Ontelly

Coast - Series 4 - Rosyth to Hull

Logo for Coast - Series 4 - Rosyth to Hull

On the final leg of his journey, Neil Oliver visits the bustling port of Rosyth to explore the staggering scale of Britain's global sea trade, now worth 340 billion pounds a year. Neil also recreates a legendary 'lifeboat drag' from nearly a 150 years ago at the village of Cullercoats. It's claimed the women of the village dragged a heavy wooden lifeboat for miles over a headland to save a stricken ship in a mighty storm. Neil challenges the local lassies of today to live up to the reputation of their great grannies. Miranda Krestovnikoff is the first Coast presenter to land on the Bass Rock, a stunning seabird paradise described by Sir David Attenborough as 'one of the wildlife wonders of the world', but one which is made near-inaccessible by a combination of tide and weather. Miranda joins a team trying to film the underwater action of diving gannets, which hit the water at up to 60mph.
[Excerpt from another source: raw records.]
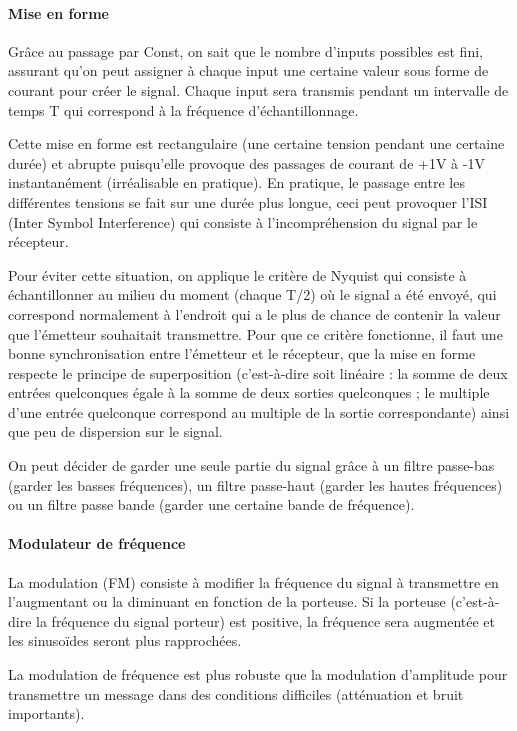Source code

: \paragraph{Mise en forme} Grâce au passage par Const, on sait que le nombre d'inputs possibles est fini, assurant qu'on peut assigner à chaque input une certaine valeur sous forme de courant pour créer le signal. Chaque input sera transmis pendant un intervalle de temps T qui correspond à la fréquence d'échantillonnage.

Cette mise en forme est rectangulaire (une certaine tension pendant une certaine durée) et \og{}abrupte\fg{} puisqu'elle provoque des passages de courant de +1V à -1V instantanément (irréalisable en pratique). En pratique, le passage entre les différentes tensions se fait sur une durée plus longue, ceci peut provoquer l'ISI (Inter Symbol Interference) qui consiste à l'incompréhension du signal par le récepteur.

Pour éviter cette situation, on applique le critère de Nyquist qui consiste à échantillonner au milieu du moment (chaque T/2) où le signal a été envoyé, qui correspond normalement à l'endroit qui a le plus de chance de contenir la valeur que l'émetteur souhaitait transmettre. Pour que ce critère fonctionne, il faut une bonne synchronisation entre l'émetteur et le récepteur, que la mise en forme respecte le principe de superposition (c'est-à-dire soit linéaire : la somme de deux entrées quelconques égale à la somme de deux sorties quelconques ; le multiple d'une entrée quelconque correspond au multiple de la sortie correspondante) ainsi que peu de dispersion sur le signal.

On peut décider de garder une seule partie du signal grâce à un filtre passe-bas (garder les basses fréquences), un filtre passe-haut (garder les hautes fréquences) ou un filtre passe bande (garder une certaine bande de fréquence).

\paragraph{Modulateur de fréquence}

La modulation (FM) consiste à modifier la fréquence du signal à transmettre en l'augmentant ou la diminuant en fonction de la porteuse.  Si la porteuse (c'est-à-dire la fréquence du signal porteur) est positive, la fréquence sera augmentée et les sinusoïdes seront plus rapprochées.

La modulation de fréquence est plus robuste que la modulation d'amplitude pour transmettre un message dans des conditions difficiles (atténuation et bruit importants).  

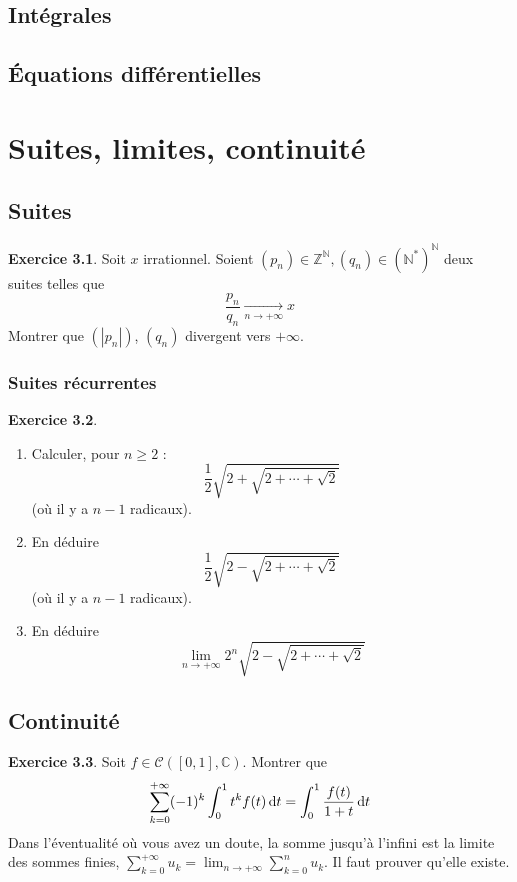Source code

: \documentclass[12pt,a4paper]{book}
\renewcommand{\d}{{\, \rm d}}
\theoremstyle{definition}
\newtheorem{exo}{Exercice}[section]
\theoremstyle{remark}
\newcommand{\N}{\mathbb{N}}
\newcommand{\Z}{\mathbb{Z}}
\newcommand{\C}{\mathbb{C}}
\renewcommand{\d}{{\rm \, d}}
\newcommand{\cont}{\mathcal{C}}
\begin{document}
\section{Intégrales}

\section{Équations différentielles}

\chapter{Suites, limites, continuité}

\section{Suites}

\begin{exo}
    Soit $x$ irrationnel. Soient $(p_n) \in \Z^\N, (q_n) \in (\N^*) ^ \N$ deux suites telles que
    \[\frac{p_n}{q_n}\xrightarrow[n\to +\infty]{} x\]
    Montrer que $(|p_n|)$, $(q_n)$ divergent vers $+\infty$.
\end{exo}

\subsection*{Suites récurrentes}

\begin{exo}
    \begin{enumerate}
        \item Calculer, pour $n \ge 2$ :
        \[\frac{1}{2} \sqrt{2 + \sqrt{2 + \cdots + \sqrt{2}}}\]
        (où il y a $n-1$ radicaux).
        \item En déduire
        \[\frac{1}{2} \sqrt{2 - \sqrt{2 + \cdots + \sqrt{2}}}\]
        (où il y a $n-1$ radicaux).
        \item En déduire
        \[\lim_{n\to +\infty} 2^n \sqrt{2 - \sqrt{2 + \cdots + \sqrt{2}}}\]
    \end{enumerate}
\end{exo}

\section{Continuité}


\begin{exo}
    Soit $f \in \cont([0,1], \C)$. Montrer que
    \[\sum_{k=0}^{+\infty} (-1)^k \int_0^1 t^k f(t) \d t = \int_0^1 \frac{f(t)}{1+t} \d t\]
    Dans l'éventualité où vous avez un doute, la somme jusqu'à l'infini est la limite des sommes finies, $\sum_{k=0}^{+\infty} u_k = \lim_{n\to +\infty} \sum_{k=0}^n u_k$. Il faut prouver qu'elle existe.
\end{exo}
\end{document}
Mark Horton is on the holy island of Lindisfarne, reliving the first Viking raid on British shores in June 793AD. He discovers how the marauding Norsemen galvanised the warring Anglo-Saxon kingdoms into coming together and forming the English nation. Mark also goes in search of the remains of the 'Town That Never Was' a grand Edwardian seaside resort, intended to rival Whitby and Scarborough. Construction began in a blaze of publicity in the dramatic coastal setting of Ravenscar, but why was the town never finished? And Dick Strawbridge meets the men and women who used to work as skilled riveters, building the mighty vessels for which the North East's shipyards were famed. Their hard-won skills were eventually made redundant by the 'Liberty Ships' from across the Atlantic, built quickly and cheaply using American mass production methods.